Kits are preserved for at least five years
“I don’t want to use the word backlog … because New Jersey is doing better than most states,” Vainieri Huttle said. “Originally when we started on this bill, I was under the impression that there was a backlog but when we delved into it further … there really isn’t a backlog. These kits are there but they are untested for various reasons and I think that’s the intent of the bill the way it has evolved, to get to those reasons.”
Teffenhart said law enforcement used to destroy rape kits within 90 days, but NJCASA worked with the attorney general’s office to expand that and now kits are preserved for at least five years. Longer retention of kits is proper, given there is no statute of limitations on sexual assault.
“We look forward to establishing some benchmark data that would allow us to decide where do we have to create policy moving forward that might affirm survivors willingness to move forward and hold more perpetrators accountable,” she said.
In addition to asking for detailed information about kits currently in agencies’ possession, the survey required by the bill would ask about agency policies and procedures governing the submission of sexual-assault examination kits to an approved forensic laboratory for testing, including specific submission criteria and timelines and victim notification. It would also seek to find out about agency policies and procedures for logging, tracking and storing the kits. The attorney general would prepare a report for the governor and the Legislature summarizing the information learned from the survey.
“This survey can help identify any issues and resources that may be needed to ensure that victims are less reluctant to report these crimes to law enforcement,” said Assemblywoman Nancy Pinkin (D-Middlesex), another co-sponsor. “We must do everything in our ability to make victims feel safe and to bring justice for the heinous crimes committed against them.”
Seeking facts, not speculation
Teffenhart said that the survey data, coupled with the directive Attorney General Gurbir Grewal issued last week designed to give sexual-assault victims greater respect from law enforcement and to better track how cases are being handled, should help policymakers determine what other steps may be needed to further help victims and prevent future assaults.

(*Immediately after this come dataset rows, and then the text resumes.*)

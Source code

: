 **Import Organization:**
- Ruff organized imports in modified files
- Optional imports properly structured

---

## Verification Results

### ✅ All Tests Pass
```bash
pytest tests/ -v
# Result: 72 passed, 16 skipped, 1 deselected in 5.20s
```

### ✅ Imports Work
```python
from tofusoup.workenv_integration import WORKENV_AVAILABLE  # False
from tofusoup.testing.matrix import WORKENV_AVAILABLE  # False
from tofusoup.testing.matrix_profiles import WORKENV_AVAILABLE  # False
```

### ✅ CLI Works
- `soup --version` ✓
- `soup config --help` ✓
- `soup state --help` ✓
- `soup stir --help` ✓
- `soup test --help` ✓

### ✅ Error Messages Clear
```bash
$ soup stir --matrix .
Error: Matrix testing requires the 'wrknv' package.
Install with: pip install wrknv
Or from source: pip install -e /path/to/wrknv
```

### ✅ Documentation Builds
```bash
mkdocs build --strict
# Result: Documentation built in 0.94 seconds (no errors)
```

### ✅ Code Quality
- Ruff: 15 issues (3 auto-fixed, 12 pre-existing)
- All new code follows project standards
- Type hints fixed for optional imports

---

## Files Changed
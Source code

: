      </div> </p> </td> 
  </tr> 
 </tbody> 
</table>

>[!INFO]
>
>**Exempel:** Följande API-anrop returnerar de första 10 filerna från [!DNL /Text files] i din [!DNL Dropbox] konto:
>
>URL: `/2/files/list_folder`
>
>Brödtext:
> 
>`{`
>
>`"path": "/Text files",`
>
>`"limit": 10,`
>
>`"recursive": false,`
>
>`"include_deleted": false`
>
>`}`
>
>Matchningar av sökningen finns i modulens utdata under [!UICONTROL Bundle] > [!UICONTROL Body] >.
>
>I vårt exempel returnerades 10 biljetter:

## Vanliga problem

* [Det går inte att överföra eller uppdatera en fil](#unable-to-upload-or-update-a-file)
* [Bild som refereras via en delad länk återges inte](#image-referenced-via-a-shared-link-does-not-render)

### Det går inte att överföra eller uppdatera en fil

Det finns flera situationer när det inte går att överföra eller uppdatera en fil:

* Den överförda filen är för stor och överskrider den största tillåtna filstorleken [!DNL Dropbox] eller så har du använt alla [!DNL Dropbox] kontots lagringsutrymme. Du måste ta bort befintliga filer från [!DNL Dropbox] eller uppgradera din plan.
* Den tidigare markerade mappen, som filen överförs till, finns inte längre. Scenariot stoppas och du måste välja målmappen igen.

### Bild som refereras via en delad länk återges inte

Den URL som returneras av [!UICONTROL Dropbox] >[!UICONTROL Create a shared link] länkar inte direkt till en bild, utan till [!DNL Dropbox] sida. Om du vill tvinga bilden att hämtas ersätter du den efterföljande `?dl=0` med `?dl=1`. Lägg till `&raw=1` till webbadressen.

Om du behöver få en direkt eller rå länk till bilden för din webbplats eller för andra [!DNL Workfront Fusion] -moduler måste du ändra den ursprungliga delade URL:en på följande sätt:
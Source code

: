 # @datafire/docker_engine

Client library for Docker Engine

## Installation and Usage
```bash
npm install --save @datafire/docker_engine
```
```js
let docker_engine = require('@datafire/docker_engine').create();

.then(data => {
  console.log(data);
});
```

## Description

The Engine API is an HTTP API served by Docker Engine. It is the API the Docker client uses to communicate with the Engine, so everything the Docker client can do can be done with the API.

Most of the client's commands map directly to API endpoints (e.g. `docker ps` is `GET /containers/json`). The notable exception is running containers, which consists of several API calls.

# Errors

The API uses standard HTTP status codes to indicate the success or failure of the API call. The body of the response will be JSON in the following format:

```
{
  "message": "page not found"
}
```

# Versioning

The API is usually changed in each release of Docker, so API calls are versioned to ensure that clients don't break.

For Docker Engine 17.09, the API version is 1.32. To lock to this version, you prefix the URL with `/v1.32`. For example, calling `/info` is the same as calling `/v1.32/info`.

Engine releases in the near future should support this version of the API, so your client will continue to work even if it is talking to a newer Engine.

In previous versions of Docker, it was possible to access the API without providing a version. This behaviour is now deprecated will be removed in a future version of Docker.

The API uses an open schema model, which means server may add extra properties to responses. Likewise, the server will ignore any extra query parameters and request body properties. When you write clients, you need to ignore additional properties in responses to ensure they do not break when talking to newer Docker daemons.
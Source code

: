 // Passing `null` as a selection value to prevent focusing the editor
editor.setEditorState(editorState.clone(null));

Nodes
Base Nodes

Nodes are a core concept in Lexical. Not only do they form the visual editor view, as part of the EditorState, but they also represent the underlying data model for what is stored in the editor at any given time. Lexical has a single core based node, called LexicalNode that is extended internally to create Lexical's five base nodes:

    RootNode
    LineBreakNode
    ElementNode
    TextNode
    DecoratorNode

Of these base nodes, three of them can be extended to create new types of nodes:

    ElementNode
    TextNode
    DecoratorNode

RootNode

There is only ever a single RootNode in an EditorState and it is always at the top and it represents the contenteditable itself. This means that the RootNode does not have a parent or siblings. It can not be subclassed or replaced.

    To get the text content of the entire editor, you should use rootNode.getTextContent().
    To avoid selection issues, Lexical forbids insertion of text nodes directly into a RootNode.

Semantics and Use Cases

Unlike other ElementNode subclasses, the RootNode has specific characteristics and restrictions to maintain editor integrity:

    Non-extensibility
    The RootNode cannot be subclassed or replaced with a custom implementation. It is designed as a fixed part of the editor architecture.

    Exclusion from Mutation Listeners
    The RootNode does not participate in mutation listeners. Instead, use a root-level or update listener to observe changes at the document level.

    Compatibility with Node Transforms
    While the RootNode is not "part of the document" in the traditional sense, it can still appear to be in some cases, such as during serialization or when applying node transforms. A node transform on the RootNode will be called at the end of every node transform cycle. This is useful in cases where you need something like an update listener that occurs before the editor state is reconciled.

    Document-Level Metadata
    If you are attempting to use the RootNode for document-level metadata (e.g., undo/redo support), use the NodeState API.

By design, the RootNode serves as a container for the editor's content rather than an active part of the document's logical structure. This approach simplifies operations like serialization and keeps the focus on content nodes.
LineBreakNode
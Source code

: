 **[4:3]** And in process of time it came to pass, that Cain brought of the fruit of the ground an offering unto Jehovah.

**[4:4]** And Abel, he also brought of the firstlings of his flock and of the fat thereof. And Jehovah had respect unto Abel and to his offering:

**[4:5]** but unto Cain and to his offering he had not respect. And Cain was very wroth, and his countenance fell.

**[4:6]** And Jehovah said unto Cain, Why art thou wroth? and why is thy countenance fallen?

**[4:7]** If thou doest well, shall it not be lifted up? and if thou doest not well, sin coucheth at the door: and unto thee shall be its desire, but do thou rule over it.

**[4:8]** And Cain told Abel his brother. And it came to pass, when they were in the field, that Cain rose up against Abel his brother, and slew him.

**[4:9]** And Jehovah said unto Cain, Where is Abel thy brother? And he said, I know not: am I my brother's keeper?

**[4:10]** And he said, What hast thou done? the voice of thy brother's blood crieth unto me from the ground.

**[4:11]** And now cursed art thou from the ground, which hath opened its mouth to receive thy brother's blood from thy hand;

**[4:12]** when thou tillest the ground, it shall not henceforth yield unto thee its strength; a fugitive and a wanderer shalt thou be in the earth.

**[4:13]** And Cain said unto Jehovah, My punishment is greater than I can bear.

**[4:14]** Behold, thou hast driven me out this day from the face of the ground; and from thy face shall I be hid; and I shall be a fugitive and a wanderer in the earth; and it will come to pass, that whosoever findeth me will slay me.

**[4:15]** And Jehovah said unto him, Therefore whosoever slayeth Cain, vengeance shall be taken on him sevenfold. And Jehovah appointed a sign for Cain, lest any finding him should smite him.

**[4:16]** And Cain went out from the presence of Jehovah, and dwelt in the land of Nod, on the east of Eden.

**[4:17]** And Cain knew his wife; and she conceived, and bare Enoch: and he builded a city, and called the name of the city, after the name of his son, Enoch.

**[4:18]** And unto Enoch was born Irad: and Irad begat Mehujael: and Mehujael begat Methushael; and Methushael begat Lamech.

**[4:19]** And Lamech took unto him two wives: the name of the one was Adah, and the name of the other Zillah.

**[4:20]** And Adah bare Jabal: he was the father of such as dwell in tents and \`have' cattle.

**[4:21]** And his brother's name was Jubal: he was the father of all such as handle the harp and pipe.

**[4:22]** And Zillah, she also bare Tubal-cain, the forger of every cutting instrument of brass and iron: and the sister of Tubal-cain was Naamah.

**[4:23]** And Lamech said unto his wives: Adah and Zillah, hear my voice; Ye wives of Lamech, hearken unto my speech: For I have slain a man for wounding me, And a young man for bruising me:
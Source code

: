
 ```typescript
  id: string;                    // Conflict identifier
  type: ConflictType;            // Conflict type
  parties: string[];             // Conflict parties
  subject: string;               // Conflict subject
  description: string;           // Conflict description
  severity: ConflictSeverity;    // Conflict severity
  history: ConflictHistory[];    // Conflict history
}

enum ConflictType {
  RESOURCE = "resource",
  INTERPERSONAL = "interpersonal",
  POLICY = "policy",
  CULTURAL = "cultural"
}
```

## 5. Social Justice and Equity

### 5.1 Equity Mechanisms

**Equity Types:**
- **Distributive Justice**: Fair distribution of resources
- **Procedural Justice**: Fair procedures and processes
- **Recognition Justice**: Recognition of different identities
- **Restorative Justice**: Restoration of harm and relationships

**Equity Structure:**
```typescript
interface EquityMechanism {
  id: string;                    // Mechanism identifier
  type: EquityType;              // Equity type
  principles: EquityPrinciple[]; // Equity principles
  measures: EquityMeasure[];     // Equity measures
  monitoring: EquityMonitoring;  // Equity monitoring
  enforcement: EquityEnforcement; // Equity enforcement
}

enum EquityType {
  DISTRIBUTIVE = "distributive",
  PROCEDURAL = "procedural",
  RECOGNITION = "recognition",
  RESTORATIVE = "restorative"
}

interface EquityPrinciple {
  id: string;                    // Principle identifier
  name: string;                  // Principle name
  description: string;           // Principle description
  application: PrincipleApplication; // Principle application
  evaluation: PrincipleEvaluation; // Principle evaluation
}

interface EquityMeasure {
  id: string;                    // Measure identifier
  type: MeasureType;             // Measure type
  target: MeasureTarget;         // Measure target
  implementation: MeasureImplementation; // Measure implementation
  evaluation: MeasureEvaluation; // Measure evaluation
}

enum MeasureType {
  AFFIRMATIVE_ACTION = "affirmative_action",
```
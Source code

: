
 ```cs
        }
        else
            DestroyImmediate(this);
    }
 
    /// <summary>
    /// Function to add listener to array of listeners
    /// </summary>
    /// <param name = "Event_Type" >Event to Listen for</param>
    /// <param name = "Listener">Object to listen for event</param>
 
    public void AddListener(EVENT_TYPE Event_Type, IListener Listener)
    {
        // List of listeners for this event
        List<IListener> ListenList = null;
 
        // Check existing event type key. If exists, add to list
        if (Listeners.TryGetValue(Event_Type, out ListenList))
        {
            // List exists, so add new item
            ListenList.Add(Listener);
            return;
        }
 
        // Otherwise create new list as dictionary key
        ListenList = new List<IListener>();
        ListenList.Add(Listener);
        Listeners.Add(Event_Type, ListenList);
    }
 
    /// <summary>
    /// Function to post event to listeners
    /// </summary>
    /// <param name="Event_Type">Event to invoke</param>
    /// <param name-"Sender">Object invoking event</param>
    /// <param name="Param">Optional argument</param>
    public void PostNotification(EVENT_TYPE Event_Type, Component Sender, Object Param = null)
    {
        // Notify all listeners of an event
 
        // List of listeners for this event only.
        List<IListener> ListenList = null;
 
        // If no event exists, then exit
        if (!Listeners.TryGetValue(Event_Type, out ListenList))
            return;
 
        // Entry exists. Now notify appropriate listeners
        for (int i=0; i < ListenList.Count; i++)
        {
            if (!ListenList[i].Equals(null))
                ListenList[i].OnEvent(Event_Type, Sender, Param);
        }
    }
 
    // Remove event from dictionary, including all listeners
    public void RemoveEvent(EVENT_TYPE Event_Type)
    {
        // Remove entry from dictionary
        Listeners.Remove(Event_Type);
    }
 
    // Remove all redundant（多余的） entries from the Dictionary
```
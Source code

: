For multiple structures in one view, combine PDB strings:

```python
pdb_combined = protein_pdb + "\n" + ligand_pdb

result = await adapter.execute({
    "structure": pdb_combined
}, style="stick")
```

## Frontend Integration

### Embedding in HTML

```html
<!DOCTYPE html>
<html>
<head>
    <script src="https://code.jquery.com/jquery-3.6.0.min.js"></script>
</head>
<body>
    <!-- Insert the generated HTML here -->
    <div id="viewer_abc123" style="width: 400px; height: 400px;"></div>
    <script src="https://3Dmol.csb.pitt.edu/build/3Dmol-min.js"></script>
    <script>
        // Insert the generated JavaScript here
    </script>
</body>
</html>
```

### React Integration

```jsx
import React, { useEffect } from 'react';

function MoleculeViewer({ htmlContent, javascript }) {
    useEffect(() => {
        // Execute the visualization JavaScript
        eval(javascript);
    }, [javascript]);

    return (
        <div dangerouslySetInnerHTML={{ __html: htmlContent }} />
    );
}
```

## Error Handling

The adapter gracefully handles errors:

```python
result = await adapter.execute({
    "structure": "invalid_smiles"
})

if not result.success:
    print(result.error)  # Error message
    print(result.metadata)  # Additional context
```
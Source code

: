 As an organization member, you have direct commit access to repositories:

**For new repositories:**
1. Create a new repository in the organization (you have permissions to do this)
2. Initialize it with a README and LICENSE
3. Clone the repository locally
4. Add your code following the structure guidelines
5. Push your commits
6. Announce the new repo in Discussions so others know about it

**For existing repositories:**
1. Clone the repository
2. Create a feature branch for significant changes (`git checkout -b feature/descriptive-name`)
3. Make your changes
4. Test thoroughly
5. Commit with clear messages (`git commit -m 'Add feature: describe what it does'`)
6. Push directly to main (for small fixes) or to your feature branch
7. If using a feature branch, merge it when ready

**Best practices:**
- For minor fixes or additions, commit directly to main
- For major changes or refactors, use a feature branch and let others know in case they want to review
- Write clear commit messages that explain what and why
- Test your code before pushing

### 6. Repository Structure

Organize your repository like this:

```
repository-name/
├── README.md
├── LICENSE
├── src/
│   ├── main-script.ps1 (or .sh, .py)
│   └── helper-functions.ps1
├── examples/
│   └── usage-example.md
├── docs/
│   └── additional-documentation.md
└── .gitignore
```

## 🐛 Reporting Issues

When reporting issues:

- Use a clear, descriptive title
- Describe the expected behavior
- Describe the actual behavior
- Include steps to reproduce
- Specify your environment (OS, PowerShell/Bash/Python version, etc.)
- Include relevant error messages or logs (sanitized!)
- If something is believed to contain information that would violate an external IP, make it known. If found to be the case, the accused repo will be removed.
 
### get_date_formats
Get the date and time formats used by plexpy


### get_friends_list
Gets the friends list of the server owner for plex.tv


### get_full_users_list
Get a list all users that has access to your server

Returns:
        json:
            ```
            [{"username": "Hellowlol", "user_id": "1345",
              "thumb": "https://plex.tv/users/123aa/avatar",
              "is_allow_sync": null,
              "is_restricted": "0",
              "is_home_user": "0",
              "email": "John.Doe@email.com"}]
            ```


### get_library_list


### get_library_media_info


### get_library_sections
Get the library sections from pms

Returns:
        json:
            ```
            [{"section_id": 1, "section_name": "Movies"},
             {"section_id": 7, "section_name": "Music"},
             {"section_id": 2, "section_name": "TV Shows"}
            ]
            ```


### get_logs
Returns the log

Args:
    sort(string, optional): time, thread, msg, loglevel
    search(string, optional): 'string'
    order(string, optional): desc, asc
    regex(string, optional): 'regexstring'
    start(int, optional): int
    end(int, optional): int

“Where do we have training gaps; where do we have resource gaps?” she said. “Are we finding that it’s just a matter of survivors maybe not feeling they want to move their kit forward in a criminal prosecution so what can we do to shore up a system where survivors feel comfortable moving forward? Is it that prosecutors feel they should only move forward with cases that are slam dunks? There’s lots of speculation that we could put forward, but I think this will allow us to figure out what exactly we could do that could be most impactful most quickly.”